Because here we are in the year of our Lord 2012, and I’m thinking it’s all about discontent and winter is very nearly over now and none too soon. Nobody wants to take up any cross, and we are all looking to live life hard and to the fullest.
But I do believe in my heart of hearts, that it is only in our DIScontent that we get anything done. We SHOULD be unhappy with a lot of things. When we get too content with how it is, we forget and fail to strive for what it COULD be. And how are we ever going to long for heaven and home if we are too happy here?
Sometimes I wonder, (and I have absolutely no Biblical basis for this whatsoever, so please don’t burn me at the stake cuz that would totally ruin my day) if Christ hasn’t come back for us yet because we don’t actually want him to? Like we are so busy trying to make this life and this place cool and rad, and we are getting so much pleasure in our little lives here, that we stopped praying collectively “Come quickly.” We pray, “Come quickly but let me (1) get married first, (2) have the predesignated number of children first, (3) go to Disney World and Harry Potter World first, (4) insert your noble and/or lame wish list here.”
No matter what it is we want here, no matter how noble – world peace, end slavery and hunger, kill all the mosquitos – aren’t we really just procrastinating on eternity? And that nothing here is designed to last. It’s not meant to. We are here to learn and love and strive and do. But we are not built to last. We are not Ford tough. We are more like Vespa scooters. (dont get me wrong, I love scooters… and you should buy raffle tickets to the Grove Christian Outreach Center raffle drawing for a scooter at one of the designated locations listed here… https://www.facebook.com/pages/Grove-Christian-Outreach-Center/283247161649)

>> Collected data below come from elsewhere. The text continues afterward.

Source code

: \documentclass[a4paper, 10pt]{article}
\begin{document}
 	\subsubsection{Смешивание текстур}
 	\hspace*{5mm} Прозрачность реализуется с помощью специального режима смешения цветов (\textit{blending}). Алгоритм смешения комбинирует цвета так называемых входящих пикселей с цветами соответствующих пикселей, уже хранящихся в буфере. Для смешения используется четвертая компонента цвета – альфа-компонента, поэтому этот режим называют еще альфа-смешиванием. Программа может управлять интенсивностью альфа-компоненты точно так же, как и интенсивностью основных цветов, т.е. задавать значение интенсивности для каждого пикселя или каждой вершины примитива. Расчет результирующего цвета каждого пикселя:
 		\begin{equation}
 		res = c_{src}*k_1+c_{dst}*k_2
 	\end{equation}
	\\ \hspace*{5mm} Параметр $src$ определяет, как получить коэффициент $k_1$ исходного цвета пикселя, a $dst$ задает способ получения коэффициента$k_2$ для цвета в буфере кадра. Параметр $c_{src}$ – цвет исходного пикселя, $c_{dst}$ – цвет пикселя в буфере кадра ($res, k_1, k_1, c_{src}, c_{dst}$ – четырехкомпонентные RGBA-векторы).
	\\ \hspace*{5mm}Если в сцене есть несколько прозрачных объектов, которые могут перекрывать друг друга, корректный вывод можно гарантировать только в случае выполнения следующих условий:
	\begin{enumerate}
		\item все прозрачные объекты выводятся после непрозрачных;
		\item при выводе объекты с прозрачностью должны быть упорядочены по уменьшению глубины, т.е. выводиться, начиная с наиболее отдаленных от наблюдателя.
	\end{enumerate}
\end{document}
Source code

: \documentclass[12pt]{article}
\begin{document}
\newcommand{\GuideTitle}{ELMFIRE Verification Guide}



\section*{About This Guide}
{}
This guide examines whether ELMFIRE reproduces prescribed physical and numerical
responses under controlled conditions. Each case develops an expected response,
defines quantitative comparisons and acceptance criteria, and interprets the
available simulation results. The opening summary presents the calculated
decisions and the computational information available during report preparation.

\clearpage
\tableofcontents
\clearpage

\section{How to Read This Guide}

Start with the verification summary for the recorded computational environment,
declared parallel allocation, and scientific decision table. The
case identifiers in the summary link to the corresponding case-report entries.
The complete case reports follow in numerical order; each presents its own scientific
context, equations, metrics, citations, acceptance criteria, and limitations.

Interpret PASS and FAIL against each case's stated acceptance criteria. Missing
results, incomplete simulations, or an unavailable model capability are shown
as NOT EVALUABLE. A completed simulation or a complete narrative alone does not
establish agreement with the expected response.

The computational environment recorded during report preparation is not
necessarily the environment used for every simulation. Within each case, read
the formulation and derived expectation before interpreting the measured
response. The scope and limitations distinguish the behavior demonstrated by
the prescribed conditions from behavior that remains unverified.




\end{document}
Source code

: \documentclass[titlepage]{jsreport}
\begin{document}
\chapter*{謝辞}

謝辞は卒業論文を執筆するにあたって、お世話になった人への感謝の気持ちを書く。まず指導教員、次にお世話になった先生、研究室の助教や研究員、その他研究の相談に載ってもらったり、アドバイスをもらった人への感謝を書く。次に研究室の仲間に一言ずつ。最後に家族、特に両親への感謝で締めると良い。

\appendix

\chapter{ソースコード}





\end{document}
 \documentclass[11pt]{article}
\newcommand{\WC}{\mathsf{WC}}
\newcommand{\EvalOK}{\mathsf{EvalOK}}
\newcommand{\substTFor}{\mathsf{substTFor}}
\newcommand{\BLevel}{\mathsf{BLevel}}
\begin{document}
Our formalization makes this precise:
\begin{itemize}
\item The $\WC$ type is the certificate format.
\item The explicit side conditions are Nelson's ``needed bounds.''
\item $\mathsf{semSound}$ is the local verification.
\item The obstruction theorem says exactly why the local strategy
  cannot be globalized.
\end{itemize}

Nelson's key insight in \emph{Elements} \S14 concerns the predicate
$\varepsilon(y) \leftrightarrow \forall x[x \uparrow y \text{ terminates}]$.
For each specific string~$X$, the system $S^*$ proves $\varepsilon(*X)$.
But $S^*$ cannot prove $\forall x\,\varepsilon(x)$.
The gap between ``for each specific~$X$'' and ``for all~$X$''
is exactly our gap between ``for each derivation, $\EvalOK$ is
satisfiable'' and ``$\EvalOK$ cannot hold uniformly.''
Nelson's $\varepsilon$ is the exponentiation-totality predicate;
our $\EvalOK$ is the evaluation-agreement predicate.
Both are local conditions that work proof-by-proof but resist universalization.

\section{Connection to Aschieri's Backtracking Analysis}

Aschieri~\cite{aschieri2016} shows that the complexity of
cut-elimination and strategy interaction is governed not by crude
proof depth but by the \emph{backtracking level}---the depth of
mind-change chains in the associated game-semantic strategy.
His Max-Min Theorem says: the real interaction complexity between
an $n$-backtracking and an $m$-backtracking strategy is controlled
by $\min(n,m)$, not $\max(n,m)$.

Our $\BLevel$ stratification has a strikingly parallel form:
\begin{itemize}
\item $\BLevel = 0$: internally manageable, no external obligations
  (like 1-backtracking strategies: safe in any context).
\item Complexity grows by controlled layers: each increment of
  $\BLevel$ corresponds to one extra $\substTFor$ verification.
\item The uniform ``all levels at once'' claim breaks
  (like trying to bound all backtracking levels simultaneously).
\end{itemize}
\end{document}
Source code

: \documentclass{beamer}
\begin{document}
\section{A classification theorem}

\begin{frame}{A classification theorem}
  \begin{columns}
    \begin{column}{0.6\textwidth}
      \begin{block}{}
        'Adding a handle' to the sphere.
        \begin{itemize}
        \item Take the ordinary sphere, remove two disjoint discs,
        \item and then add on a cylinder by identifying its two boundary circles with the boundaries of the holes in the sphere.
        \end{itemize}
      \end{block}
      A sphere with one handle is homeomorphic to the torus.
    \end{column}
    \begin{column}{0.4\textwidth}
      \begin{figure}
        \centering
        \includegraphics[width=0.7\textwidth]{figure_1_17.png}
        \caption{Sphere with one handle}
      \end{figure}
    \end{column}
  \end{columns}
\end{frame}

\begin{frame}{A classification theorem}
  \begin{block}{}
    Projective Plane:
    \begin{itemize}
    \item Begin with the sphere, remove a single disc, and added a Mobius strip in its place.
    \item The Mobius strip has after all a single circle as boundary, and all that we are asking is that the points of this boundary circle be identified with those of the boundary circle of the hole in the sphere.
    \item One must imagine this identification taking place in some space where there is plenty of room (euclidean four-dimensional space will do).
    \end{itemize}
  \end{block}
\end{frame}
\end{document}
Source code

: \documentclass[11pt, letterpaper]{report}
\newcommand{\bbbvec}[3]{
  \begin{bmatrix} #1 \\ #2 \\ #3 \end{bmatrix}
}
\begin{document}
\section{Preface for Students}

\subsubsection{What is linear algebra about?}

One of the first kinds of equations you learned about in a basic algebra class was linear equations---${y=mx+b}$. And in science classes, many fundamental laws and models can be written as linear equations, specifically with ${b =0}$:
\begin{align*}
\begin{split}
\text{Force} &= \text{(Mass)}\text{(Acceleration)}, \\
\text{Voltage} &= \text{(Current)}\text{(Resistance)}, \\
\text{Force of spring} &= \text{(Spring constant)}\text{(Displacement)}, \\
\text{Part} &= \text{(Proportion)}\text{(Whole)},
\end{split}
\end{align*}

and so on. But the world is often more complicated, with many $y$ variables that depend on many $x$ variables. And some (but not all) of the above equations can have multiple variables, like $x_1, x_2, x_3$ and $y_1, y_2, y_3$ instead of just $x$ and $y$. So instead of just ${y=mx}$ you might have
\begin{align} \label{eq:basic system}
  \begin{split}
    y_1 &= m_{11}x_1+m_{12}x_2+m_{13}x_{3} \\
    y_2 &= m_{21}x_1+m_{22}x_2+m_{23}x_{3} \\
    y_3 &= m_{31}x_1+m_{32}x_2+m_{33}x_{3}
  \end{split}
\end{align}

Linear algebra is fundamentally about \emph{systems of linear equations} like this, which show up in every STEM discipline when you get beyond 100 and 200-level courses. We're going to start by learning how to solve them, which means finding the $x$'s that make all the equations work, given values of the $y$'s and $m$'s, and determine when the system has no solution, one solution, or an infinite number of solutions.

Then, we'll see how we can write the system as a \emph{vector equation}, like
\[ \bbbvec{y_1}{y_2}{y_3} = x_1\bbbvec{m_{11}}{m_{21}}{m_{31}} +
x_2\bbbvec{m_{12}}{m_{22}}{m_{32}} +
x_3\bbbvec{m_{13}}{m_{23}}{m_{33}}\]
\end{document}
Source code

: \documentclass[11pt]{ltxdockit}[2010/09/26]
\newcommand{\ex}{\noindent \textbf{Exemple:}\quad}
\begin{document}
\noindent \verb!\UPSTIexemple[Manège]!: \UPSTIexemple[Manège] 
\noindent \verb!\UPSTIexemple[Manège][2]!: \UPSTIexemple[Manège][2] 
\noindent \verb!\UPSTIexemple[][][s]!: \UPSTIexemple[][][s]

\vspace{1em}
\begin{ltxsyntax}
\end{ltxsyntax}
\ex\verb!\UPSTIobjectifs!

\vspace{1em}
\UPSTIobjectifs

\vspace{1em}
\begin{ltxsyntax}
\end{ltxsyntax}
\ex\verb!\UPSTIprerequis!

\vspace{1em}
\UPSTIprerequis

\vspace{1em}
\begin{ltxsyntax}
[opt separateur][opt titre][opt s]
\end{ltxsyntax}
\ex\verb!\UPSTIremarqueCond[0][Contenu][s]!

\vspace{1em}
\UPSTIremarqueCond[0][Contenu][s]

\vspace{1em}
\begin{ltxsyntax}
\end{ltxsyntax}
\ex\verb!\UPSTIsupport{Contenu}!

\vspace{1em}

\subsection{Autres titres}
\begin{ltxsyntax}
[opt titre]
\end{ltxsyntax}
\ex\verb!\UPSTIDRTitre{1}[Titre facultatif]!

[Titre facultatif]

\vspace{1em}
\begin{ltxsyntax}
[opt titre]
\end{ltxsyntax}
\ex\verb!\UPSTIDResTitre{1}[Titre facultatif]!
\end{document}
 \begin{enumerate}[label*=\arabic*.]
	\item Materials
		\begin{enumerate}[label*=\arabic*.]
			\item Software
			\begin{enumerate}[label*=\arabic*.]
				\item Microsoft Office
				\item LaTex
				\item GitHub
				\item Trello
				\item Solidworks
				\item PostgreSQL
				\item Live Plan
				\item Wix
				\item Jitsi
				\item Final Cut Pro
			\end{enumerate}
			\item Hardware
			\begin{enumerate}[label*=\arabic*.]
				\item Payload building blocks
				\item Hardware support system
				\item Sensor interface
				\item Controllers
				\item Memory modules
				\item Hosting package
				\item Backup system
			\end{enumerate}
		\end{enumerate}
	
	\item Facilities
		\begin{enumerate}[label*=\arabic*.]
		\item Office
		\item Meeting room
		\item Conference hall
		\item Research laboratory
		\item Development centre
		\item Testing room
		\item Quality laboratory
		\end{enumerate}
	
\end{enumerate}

But in the meantime, we are living in the tension… the now and the not yet as many a preacher is prone to say. Some of us live life to the fullest and with gusto and just do it and every other slogan you can think of to remind us how much fun we’re having. Eat, drink, be merry for tomorrow you die. I’d love to see that as a slogan for someone. Others work hard at having no fun at all and live their lives as if cracking a smile will bring about the next apocalypse.
But for me, I am content to be discontent, uneasy, wanting more, demanding more from others, never letting others take the easy way out. I hate this life. I hate the injustice. I hate loneliness. I hate insincerity and deceit. I hate that people are starving. I hate that people sell their bodies. I hate that people pay for bodies. I hate that children grow up with no family. I hate that some of my friends feel very single and unloved. I hate that some of my friends are in pointless relationships. I hate that I always have one foot out the door and one eye on the emergency exit. I hate that I can’t convince people that turkey burgers are good for you.
Life is hard. I don’t think we’d do anything worthwhile at all ever if it wasn’t. And so I guess I’ll take it. Because people who rise above and change their little part of the world make God’s heart glad. And when I know God’s face is smiling on me, that is all the contentment I will ever need.